Consider a simple function that factors and labels a vector (with unordered levels):
my.factor <- function(data){
levels = c("d1", "d2", "d3")
labels = c("Data 1", "Data 2", "Data 3")
factored.data = factor(data, levels, labels)
factored.data
}
This works well for known levels. But suppose an unknown level is added in the future and we run our function:
data = c("d1", "d2", "d3", "d1", "d100")
my.factor(data)
The output will be:
# [1] Data 1 Data 2 Data 3 Data 1 <NA>
# Levels: Data 1 Data 2 Data 3
However, I want the new, unknown value to be included as a level.
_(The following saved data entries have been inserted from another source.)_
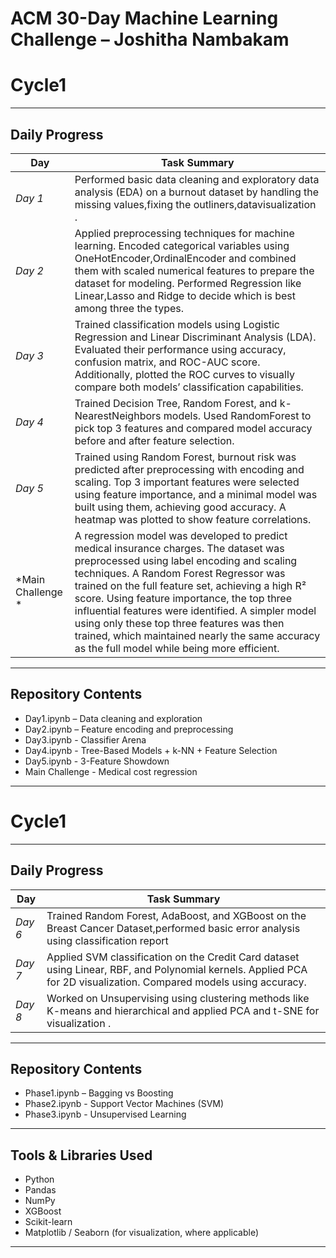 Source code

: # ACM 30-Day Machine Learning Challenge – Joshitha Nambakam
# Cycle1

---

## Daily Progress

| Day | Task Summary |
|-----|--------------|
| *Day 1* | Performed basic data cleaning and exploratory data analysis (EDA) on a burnout dataset by handling the  missing values,fixing the outliners,datavisualization . |
| *Day 2* | Applied preprocessing techniques for machine learning. Encoded categorical variables using OneHotEncoder,OrdinalEncoder and combined them with scaled numerical features to prepare the dataset for modeling. Performed Regression like Linear,Lasso and Ridge to decide which is best among three the types. |
| *Day 3* | Trained classification models using Logistic Regression and Linear Discriminant Analysis (LDA). Evaluated their performance using accuracy, confusion matrix, and ROC-AUC score. Additionally, plotted the ROC curves to visually compare both models’ classification capabilities. |
| *Day 4* | Trained Decision Tree, Random Forest, and k-NearestNeighbors models. Used RandomForest to pick top 3 features and compared model accuracy before and after feature selection.|
| *Day 5* | Trained using Random Forest, burnout risk was predicted after preprocessing with encoding and scaling. Top 3 important features were selected using feature importance, and a minimal model was built using them, achieving good accuracy. A heatmap was plotted to show feature correlations.
| *Main Challenge *|A regression model was developed to predict medical insurance charges. The dataset was preprocessed using label encoding and scaling techniques. A Random Forest Regressor was trained on the full feature set, achieving a high R² score. Using feature importance, the top three influential features were identified. A simpler model using only these top three features was then trained, which maintained nearly the same accuracy as the full model while being more efficient.|
---

## Repository Contents

- Day1.ipynb – Data cleaning and exploration
- Day2.ipynb – Feature encoding and preprocessing
- Day3.ipynb - Classifier Arena
- Day4.ipynb - Tree-Based Models + k-NN + Feature Selection
- Day5.ipynb - 3-Feature Showdown
- Main Challenge - Medical cost regression 
---
# Cycle1
---

## Daily Progress

| Day | Task Summary |
|-----|--------------|
| *Day 6* |Trained Random Forest, AdaBoost, and XGBoost on the Breast Cancer Dataset,performed basic error analysis using classification report  |
| *Day 7* |Applied SVM classification on the Credit Card dataset using Linear, RBF, and Polynomial kernels. Applied PCA for 2D visualization. Compared models using accuracy.|
| *Day 8* |Worked on Unsupervising using clustering methods like K-means and hierarchical and applied PCA and t-SNE for visualization .|
---
## Repository Contents

- Phase1.ipynb – Bagging vs Boosting
- Phase2.ipynb - Support Vector Machines (SVM)
- Phase3.ipynb -  Unsupervised Learning

---
## Tools & Libraries Used
- Python
- Pandas
- NumPy
- XGBoost
- Scikit-learn
- Matplotlib / Seaborn (for visualization, where applicable)
---
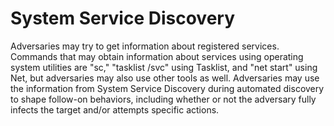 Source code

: # System Service Discovery

Adversaries may try to get information about registered services. Commands that may obtain information about services using operating system utilities are "sc," "tasklist /svc" using Tasklist, and "net start" using Net, but adversaries may also use other tools as well. Adversaries may use the information from System Service Discovery during automated discovery to shape follow-on behaviors, including whether or not the adversary fully infects the target and/or attempts specific actions.
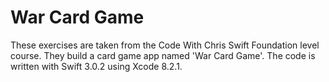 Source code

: # War Card Game
These exercises are taken from the Code With Chris Swift Foundation level course. They build a card game app named 'War Card Game'. The code is written with Swift 3.0.2 using Xcode 8.2.1. 
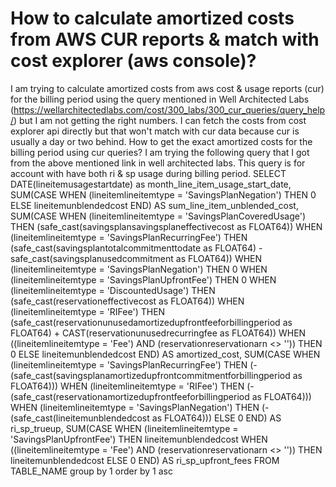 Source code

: 
# How to calculate amortized costs from AWS CUR reports & match with cost explorer (aws console)?

I am trying to calculate amortized costs from aws cost & usage reports (cur) for the billing period using the query mentioned in Well Architected Labs (https://wellarchitectedlabs.com/cost/300_labs/300_cur_queries/query_help/) but I am not getting the right numbers.
I can fetch the costs from cost explorer api directly but that won't match with cur data because cur is usually a day or two behind. How to get the exact amortized costs for the billing period using cur queries?
I am trying the following query that I got from the above mentioned link in well architected labs. This query is for account with have both ri & sp usage during billing period.
SELECT
  DATE(lineitemusagestartdate) as month_line_item_usage_start_date,
  SUM(CASE
      WHEN (lineitemlineitemtype = 'SavingsPlanNegation') THEN 0 
      ELSE lineitemunblendedcost 
    END) AS sum_line_item_unblended_cost,
  SUM(CASE
      WHEN (lineitemlineitemtype = 'SavingsPlanCoveredUsage') THEN (safe_cast(savingsplansavingsplaneffectivecost as FLOAT64))
      WHEN (lineitemlineitemtype = 'SavingsPlanRecurringFee') THEN (safe_cast(savingsplantotalcommitmenttodate as FLOAT64) - safe_cast(savingsplanusedcommitment as FLOAT64))
      WHEN (lineitemlineitemtype = 'SavingsPlanNegation') THEN 0
      WHEN (lineitemlineitemtype = 'SavingsPlanUpfrontFee') THEN 0
      WHEN (lineitemlineitemtype = 'DiscountedUsage') THEN (safe_cast(reservationeffectivecost as FLOAT64))
      WHEN (lineitemlineitemtype = 'RIFee') THEN (safe_cast(reservationunusedamortizedupfrontfeeforbillingperiod as FLOAT64) + CAST(reservationunusedrecurringfee as FLOAT64))
      WHEN ((lineitemlineitemtype = 'Fee') AND (reservationreservationarn <> '')) THEN 0 
      ELSE lineitemunblendedcost 
    END) AS amortized_cost,
    SUM(CASE
      WHEN (lineitemlineitemtype = 'SavingsPlanRecurringFee') THEN (-(safe_cast(savingsplanamortizedupfrontcommitmentforbillingperiod as FLOAT64)))
      WHEN (lineitemlineitemtype = 'RIFee') THEN (-(safe_cast(reservationamortizedupfrontfeeforbillingperiod as FLOAT64)))
      WHEN (lineitemlineitemtype = 'SavingsPlanNegation') THEN (-(safe_cast(lineitemunblendedcost as FLOAT64))) 
      ELSE 0 
    END) AS ri_sp_trueup,
    SUM(CASE
      WHEN (lineitemlineitemtype = 'SavingsPlanUpfrontFee') THEN lineitemunblendedcost
      WHEN ((lineitemlineitemtype = 'Fee') AND (reservationreservationarn <> '')) THEN lineitemunblendedcost 
      ELSE 0 
    END) AS ri_sp_upfront_fees
FROM TABLE_NAME
group by 1
order by 1 asc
That is, I want the output to resemble:
# [1] Data 1 Data 2 Data 3 Data 1 d100
# Levels: Data 1 Data 2 Data 3 d100
Is there a way to set labels for known levels at design time, while still including new, unknown levels that may be passed to my code at runtime?
You could do
my.factor <- function(data){
levels <- c("d1", "d2", "d3")
labels <- c("Data 1", "Data 2", "Data 3")
nlevels <- setdiff(unique(data), levels)
levels<-c(levels, nlevels)
labels <-c(labels, nlevels)
factored.data = factor(data, levels, labels)
factored.data
}
which gives
data = c("d1", "d2", "d3", "d1", "d100")
my.factor(data)
# [1] Data 1 Data 2 Data 3 Data 1 d100
# Levels: Data 1 Data 2 Data 3 d100